Jody Veler earned her SPIN stripes over 10 years ago in Trenton and Atlantic City NJ. In addition to farming, she also learned to deal with the challenges common to all nonprofit and community-based organizations including fundraising, coalition building, volunteer management, conflict resolution, training, land access and control and soil remediation.
In 2008 she established the first SPIN-Farming based cooperative on public property in collaboration with a county government. Hiring, training and overseeing multicultural workers and staff, Jody built an operation that supported a 100 member CSA in its first year.
All of this was good training for her latest career choice: Mayor of Salem NJ. Declining in population for years, Salem City currently has a population of about 5,000, with more than half minorities.
Jody’s challenge: limited job opportunities for residents. Jody’s opportunity: multiple vacant lots. Jody’s unique qualification: she knows the potential and limits of SPIN-Farming to restructure the concept of public assistance.

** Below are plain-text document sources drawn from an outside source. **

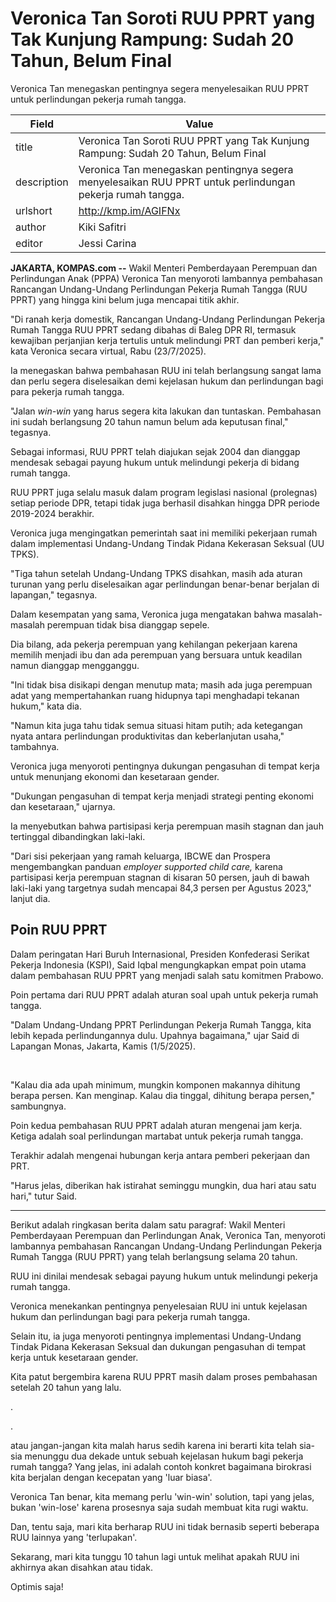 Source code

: # Veronica Tan Soroti RUU PPRT yang Tak Kunjung Rampung: Sudah 20 Tahun, Belum Final

Veronica Tan menegaskan pentingnya segera menyelesaikan RUU PPRT untuk perlindungan pekerja rumah tangga.

| Field       | Value                                                       |
|-------------|-------------------------------------------------------------|
| title       | Veronica Tan Soroti RUU PPRT yang Tak Kunjung Rampung: Sudah 20 Tahun, Belum Final |
| description | Veronica Tan menegaskan pentingnya segera menyelesaikan RUU PPRT untuk perlindungan pekerja rumah tangga. |
| urlshort    | http://kmp.im/AGIFNx |
| author      | Kiki Safitri |
| editor      | Jessi Carina |

**JAKARTA, KOMPAS.com --** Wakil Menteri Pemberdayaan Perempuan dan Perlindungan Anak (PPPA) Veronica Tan menyoroti lambannya pembahasan Rancangan Undang-Undang Perlindungan Pekerja Rumah Tangga (RUU PPRT) yang hingga kini belum juga mencapai titik akhir.

"Di ranah kerja domestik, Rancangan Undang-Undang Perlindungan Pekerja Rumah Tangga RUU PPRT sedang dibahas di Baleg DPR RI, termasuk kewajiban perjanjian kerja tertulis untuk melindungi PRT dan pemberi kerja," kata Veronica secara virtual, Rabu (23/7/2025).

Ia menegaskan bahwa pembahasan RUU ini telah berlangsung sangat lama dan perlu segera diselesaikan demi kejelasan hukum dan perlindungan bagi para pekerja rumah tangga.

"Jalan *win-win* yang harus segera kita lakukan dan tuntaskan. Pembahasan ini sudah berlangsung 20 tahun namun belum ada keputusan final," tegasnya.

Sebagai informasi, RUU PPRT telah diajukan sejak 2004 dan dianggap mendesak sebagai payung hukum untuk melindungi pekerja di bidang rumah tangga.

RUU PPRT juga selalu masuk dalam program legislasi nasional (prolegnas) setiap periode DPR, tetapi tidak juga berhasil disahkan hingga DPR periode 2019-2024 berakhir.

Veronica juga mengingatkan pemerintah saat ini memiliki pekerjaan rumah dalam implementasi Undang-Undang Tindak Pidana Kekerasan Seksual (UU TPKS).

"Tiga tahun setelah Undang-Undang TPKS disahkan, masih ada aturan turunan yang perlu diselesaikan agar perlindungan benar-benar berjalan di lapangan," tegasnya.

Dalam kesempatan yang sama, Veronica juga mengatakan bahwa masalah-masalah perempuan tidak bisa dianggap sepele.

Dia bilang, ada pekerja perempuan yang kehilangan pekerjaan karena memilih menjadi ibu dan ada perempuan yang bersuara untuk keadilan namun dianggap mengganggu.

"Ini tidak bisa disikapi dengan menutup mata; masih ada juga perempuan adat yang mempertahankan ruang hidupnya tapi menghadapi tekanan hukum," kata dia.

"Namun kita juga tahu tidak semua situasi hitam putih; ada ketegangan nyata antara perlindungan produktivitas dan keberlanjutan usaha," tambahnya.

Veronica juga menyoroti pentingnya dukungan pengasuhan di tempat kerja untuk menunjang ekonomi dan kesetaraan gender.

"Dukungan pengasuhan di tempat kerja menjadi strategi penting ekonomi dan kesetaraan," ujarnya.

Ia menyebutkan bahwa partisipasi kerja perempuan masih stagnan dan jauh tertinggal dibandingkan laki-laki.

"Dari sisi pekerjaan yang ramah keluarga, IBCWE dan Prospera mengembangkan panduan *employer supported child care,* karena partisipasi kerja perempuan stagnan di kisaran 50 persen, jauh di bawah laki-laki yang targetnya sudah mencapai 84,3 persen per Agustus 2023," lanjut dia.

## Poin RUU PPRT

Dalam peringatan Hari Buruh Internasional, Presiden Konfederasi Serikat Pekerja Indonesia (KSPI), Said Iqbal mengungkapkan empat poin utama dalam pembahasan RUU PPRT yang menjadi salah satu komitmen Prabowo.

Poin pertama dari RUU PPRT adalah aturan soal upah untuk pekerja rumah tangga.

\"Dalam Undang-Undang PPRT Perlindungan Pekerja Rumah Tangga, kita lebih kepada perlindungannya dulu. Upahnya bagaimana,\" ujar Said di Lapangan Monas, Jakarta, Kamis (1/5/2025).

 

\"Kalau dia ada upah minimum, mungkin komponen makannya dihitung berapa persen. Kan menginap. Kalau dia tinggal, dihitung berapa persen,\" sambungnya.

Poin kedua pembahasan RUU PPRT adalah aturan mengenai jam kerja. Ketiga adalah soal perlindungan martabat untuk pekerja rumah tangga.

Terakhir adalah mengenai hubungan kerja antara pemberi pekerjaan dan PRT.

\"Harus jelas, diberikan hak istirahat seminggu mungkin, dua hari atau satu hari,\" tutur Said.

---
Berikut adalah ringkasan berita dalam satu paragraf: Wakil Menteri Pemberdayaan Perempuan dan Perlindungan Anak, Veronica Tan, menyoroti lambannya pembahasan Rancangan Undang-Undang Perlindungan Pekerja Rumah Tangga (RUU PPRT) yang telah berlangsung selama 20 tahun.

 RUU ini dinilai mendesak sebagai payung hukum untuk melindungi pekerja rumah tangga.

 Veronica menekankan pentingnya penyelesaian RUU ini untuk kejelasan hukum dan perlindungan bagi para pekerja rumah tangga.

 Selain itu, ia juga menyoroti pentingnya implementasi Undang-Undang Tindak Pidana Kekerasan Seksual dan dukungan pengasuhan di tempat kerja untuk kesetaraan gender.



Kita patut bergembira karena RUU PPRT masih dalam proses pembahasan setelah 20 tahun yang lalu.

.

.

 atau jangan-jangan kita malah harus sedih karena ini berarti kita telah sia-sia menunggu dua dekade untuk sebuah kejelasan hukum bagi pekerja rumah tangga? Yang jelas, ini adalah contoh konkret bagaimana birokrasi kita berjalan dengan kecepatan yang 'luar biasa'.

 Veronica Tan benar, kita memang perlu 'win-win' solution, tapi yang jelas, bukan 'win-lose' karena prosesnya saja sudah membuat kita rugi waktu.

 Dan, tentu saja, mari kita berharap RUU ini tidak bernasib seperti beberapa RUU lainnya yang 'terlupakan'.

 Sekarang, mari kita tunggu 10 tahun lagi untuk melihat apakah RUU ini akhirnya akan disahkan atau tidak.

 Optimis saja!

Agriculture was Jody’s second career. She started as a volunteer for AmeriCorps, providing horticulture therapy to adults with brain injuries, and training at-risk youth in greenhouse production. She also developed a wide variety of farming skills through formal agricultural studies, including Integrated Pest Management (IPM) Scout, and seasonal positions including Fruit Tree Research Assistant, and Viticulture Assistant. She also has a Master’s degree in Community Economic Development from Southern New Hampshire University.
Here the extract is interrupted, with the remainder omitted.